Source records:
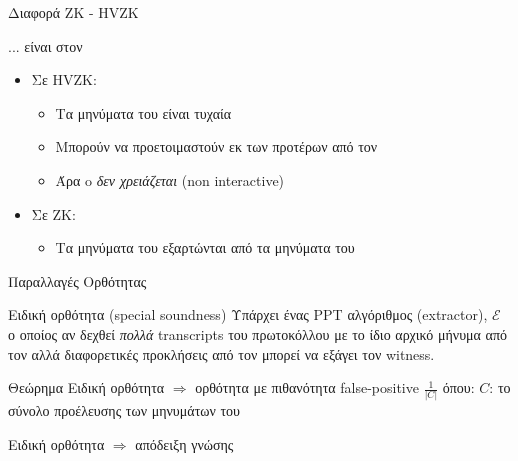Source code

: \documentclass[handout]{beamer}
\begin{document}
\begin{frame}{Διαφορά ZK - HVZK}
    \begin{block}{... είναι στον \ver}
    \begin{itemize}
        \item Σε HVZK:
        \begin{itemize}
            \item Τα μηνύματα του \ver είναι τυχαία 
            \item Μπορούν να προετοιμαστούν εκ των προτέρων  από τον \siml
            \item Άρα o \ver \emph{δεν χρειάζεται} (non interactive)
        \end{itemize} 
        \item Σε ZK:
        \begin{itemize}
            \item Τα μηνύματα του \ver εξαρτώνται από τα μηνύματα του \prv
        \end{itemize}
    \end{itemize}    
    \end{block}
\end{frame}

\begin{frame}{Παραλλαγές Ορθότητας}
\begin{block}{Ειδική ορθότητα (special soundness)}
Υπάρχει ένας PPT αλγόριθμος (extractor), $\mathcal{E}$ ο οποίος αν δεχθεί \emph{πολλά} transcripts του πρωτοκόλλου με το ίδιο αρχικό μήνυμα από τον \prv αλλά διαφορετικές προκλήσεις από τον \ver μπορεί να εξάγει τον witness.
\end{block}
\pause
\begin{block}{Θεώρημα}
Ειδική ορθότητα $\Rightarrow$ ορθότητα με πιθανότητα false-positive $\frac{1}{|C|}$ όπου:
$C$: το σύνολο προέλευσης των μηνυμάτων του \ver

Ειδική ορθότητα $\Rightarrow$ απόδειξη γνώσης
\end{block}


\end{frame}
\end{document}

Work request:
In the records above, find each line with the word "Rightarrow" and copy it.

Task answer:
Ειδική ορθότητα $\Rightarrow$ ορθότητα με πιθανότητα false-positive $\frac{1}{|C|}$ όπου:
Ειδική ορθότητα $\Rightarrow$ απόδειξη γνώσης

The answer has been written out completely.